Vernon sculptor Deborah Wilson has been invited back to China for a second year to participate in the Chinese Jade Carvers and International Jade Artists Exhibition.

Vernon jade sculptor is off to China for international exhibition

Vernon’s Deborah Wilson returns to Suzhou, China for a second year to participate in an international jade exhibition and competition.

A highly acclaimed artist from Vernon has been invited back to China for a second year to exhibit her jade sculptures alongside the work of Chinese masters.

Last year, Deborah Wilson became the first woman from the west to participate in the Chinese Jade Carvers and International Jade Artists Exhibition in Suzhou, Jiangsu province, China.

Her work was so highly thought of by Chinese jade carving masters that she won a gold medal for her life-size carving of a western painted turtle.

“The turtle has special significance in Chinese mythology. It is one of the four sacred animals. The others are the dragon, Chinese unicorn and the phoenix. The turtle is considered as a symbol of wisdom, endurance, wealth and long life,” said Andrew Shaw, a former BBC journalist, who is now an award winning carver with a gallery in Shanghai and a studio in Suzhou.

Shaw is serving as liaison to the visiting artists in China as he has a strong command of the Mandarin language.

Wilson is returning to Suzhou, which is known as the “Venice of the East,” with its beautiful gardens and many canals, to compete yet again for a coveted gold medal.

“It was an exciting first visit to China, where I felt very much at home,” she said before leaving. “The people involved in the exhibition were gracious, and very professional. We learned at the end of the show that we had received medals for a number of our entries. Needless to say, I was thrilled to have won gold for my western painted turtle.”

Most of the exhibition takes place in a modern museum, which is located amongst artist studios and galleries on the outskirts of Suzhou.

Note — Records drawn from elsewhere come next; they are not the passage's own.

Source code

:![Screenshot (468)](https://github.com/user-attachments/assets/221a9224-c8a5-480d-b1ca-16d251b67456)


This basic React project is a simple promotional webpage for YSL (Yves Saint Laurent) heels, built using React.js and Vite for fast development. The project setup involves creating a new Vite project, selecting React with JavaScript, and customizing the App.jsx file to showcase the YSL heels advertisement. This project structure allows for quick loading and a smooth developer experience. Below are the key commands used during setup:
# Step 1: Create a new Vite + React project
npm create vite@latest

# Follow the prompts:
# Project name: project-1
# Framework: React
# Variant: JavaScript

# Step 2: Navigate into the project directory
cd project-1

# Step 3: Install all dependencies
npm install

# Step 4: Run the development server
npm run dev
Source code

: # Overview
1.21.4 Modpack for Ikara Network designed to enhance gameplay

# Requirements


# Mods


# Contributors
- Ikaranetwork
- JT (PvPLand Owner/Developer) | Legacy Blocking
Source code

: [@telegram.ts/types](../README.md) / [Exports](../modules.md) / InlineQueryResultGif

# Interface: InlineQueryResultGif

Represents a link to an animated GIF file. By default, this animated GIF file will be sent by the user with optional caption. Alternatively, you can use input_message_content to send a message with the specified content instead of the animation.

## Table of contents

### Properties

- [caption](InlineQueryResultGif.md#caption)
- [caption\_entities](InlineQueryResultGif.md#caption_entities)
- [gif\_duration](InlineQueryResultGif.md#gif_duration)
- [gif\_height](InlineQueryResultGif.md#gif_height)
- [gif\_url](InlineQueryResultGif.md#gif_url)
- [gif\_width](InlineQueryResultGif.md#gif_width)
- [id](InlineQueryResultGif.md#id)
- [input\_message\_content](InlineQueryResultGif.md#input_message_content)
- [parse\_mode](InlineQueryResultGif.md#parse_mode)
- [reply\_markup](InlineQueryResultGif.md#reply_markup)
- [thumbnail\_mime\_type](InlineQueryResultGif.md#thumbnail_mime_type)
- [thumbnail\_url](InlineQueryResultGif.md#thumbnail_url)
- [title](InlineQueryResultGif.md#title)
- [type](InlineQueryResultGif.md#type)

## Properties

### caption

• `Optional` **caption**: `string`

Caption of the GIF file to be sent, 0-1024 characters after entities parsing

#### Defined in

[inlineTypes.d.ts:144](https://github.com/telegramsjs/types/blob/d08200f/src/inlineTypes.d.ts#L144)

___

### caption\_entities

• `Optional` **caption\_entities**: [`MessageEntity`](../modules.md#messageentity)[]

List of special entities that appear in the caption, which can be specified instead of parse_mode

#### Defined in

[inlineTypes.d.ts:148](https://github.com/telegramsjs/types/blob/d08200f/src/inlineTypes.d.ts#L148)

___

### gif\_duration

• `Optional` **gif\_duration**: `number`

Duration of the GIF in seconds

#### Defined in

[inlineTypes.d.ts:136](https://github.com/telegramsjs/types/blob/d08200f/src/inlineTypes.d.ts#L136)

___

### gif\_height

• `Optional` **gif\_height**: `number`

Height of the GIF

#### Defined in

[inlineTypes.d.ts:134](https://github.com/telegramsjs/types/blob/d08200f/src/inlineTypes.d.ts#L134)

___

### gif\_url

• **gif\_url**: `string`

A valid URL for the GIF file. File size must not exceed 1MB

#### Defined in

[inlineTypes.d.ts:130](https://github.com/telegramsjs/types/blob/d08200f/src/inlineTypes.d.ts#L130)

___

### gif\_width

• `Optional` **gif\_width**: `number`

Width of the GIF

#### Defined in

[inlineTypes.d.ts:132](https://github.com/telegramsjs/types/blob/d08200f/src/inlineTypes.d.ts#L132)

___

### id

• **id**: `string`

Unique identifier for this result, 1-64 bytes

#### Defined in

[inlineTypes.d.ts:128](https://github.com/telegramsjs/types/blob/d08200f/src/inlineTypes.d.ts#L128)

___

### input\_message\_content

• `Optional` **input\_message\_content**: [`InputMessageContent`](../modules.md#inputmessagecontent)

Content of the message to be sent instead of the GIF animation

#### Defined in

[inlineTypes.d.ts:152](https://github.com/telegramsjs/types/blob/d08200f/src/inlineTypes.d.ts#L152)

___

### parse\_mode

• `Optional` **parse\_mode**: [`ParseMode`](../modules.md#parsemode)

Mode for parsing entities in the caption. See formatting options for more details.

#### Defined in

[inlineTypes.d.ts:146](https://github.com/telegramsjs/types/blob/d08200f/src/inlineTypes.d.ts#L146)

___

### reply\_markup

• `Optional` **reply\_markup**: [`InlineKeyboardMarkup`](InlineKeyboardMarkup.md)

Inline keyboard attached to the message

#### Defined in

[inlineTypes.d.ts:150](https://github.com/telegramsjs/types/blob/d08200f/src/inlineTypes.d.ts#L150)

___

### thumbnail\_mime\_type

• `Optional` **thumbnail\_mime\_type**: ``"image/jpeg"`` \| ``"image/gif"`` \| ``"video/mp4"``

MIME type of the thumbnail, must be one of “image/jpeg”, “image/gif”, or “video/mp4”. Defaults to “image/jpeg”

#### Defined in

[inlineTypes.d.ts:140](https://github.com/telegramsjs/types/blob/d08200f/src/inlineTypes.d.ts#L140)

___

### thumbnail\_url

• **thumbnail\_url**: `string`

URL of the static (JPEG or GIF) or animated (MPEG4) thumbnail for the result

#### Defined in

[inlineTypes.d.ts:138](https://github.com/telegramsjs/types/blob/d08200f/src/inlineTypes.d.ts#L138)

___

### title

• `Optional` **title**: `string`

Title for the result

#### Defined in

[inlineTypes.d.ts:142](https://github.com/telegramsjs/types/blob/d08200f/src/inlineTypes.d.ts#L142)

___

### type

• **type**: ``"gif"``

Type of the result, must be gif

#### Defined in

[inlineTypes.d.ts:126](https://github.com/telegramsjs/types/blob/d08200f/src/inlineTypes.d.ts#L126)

Last year, the carvers were kept busy after the show, touring the many studios belonging to masters in the field.

“This was the most intriguing and instructive of our missions and forays,” said Wilson. “Shopping for diamond tools was also a priority for our entire group.”

The artists that invested in new and classic equipment from Suzhou have clearly benefited in the ensuing months, added Wilson.

“There has been a ripple of interest and appreciation coming from the global jade carving community after seeing the results on social media pages,” she said. “This is only the beginning of a new era where new ideas and exotic jades from all over the world will be viewed and celebrated by those that carve and collect jade in China.”

The competition is an important component as well.

This year, participants from New Zealand, the U.K., Europe, Mexico, Russia, and the U.S. as well as Canada will travel to Suzhou to take part in the exhibition and competition.

“Deborah is blazing a trail for female artists,” said Shaw. “Last year, she was the first western woman to exhibit. This year, at least three other women will also show their work.”

The exhibition is organized by the Suzhou Arts and Crafts Association. Suzhou is one of the main carving centres in China.

“Thirty thousand people in the city, which has a population of about 10 million, work in the jade industry. It is estimated that there are approximately a quarter of a million people in China involved in the jade trade,” said Shaw. “China is also the biggest customer for Canadian jade. Tons of it are exported to China every year.”

Every year, hundreds of carvers from around China exhibit in Suzhou at what has become one of the main jade festivals. Last year, a dozen westerners also exhibited.

“This year the number of foreign artists will triple,” said Shaw.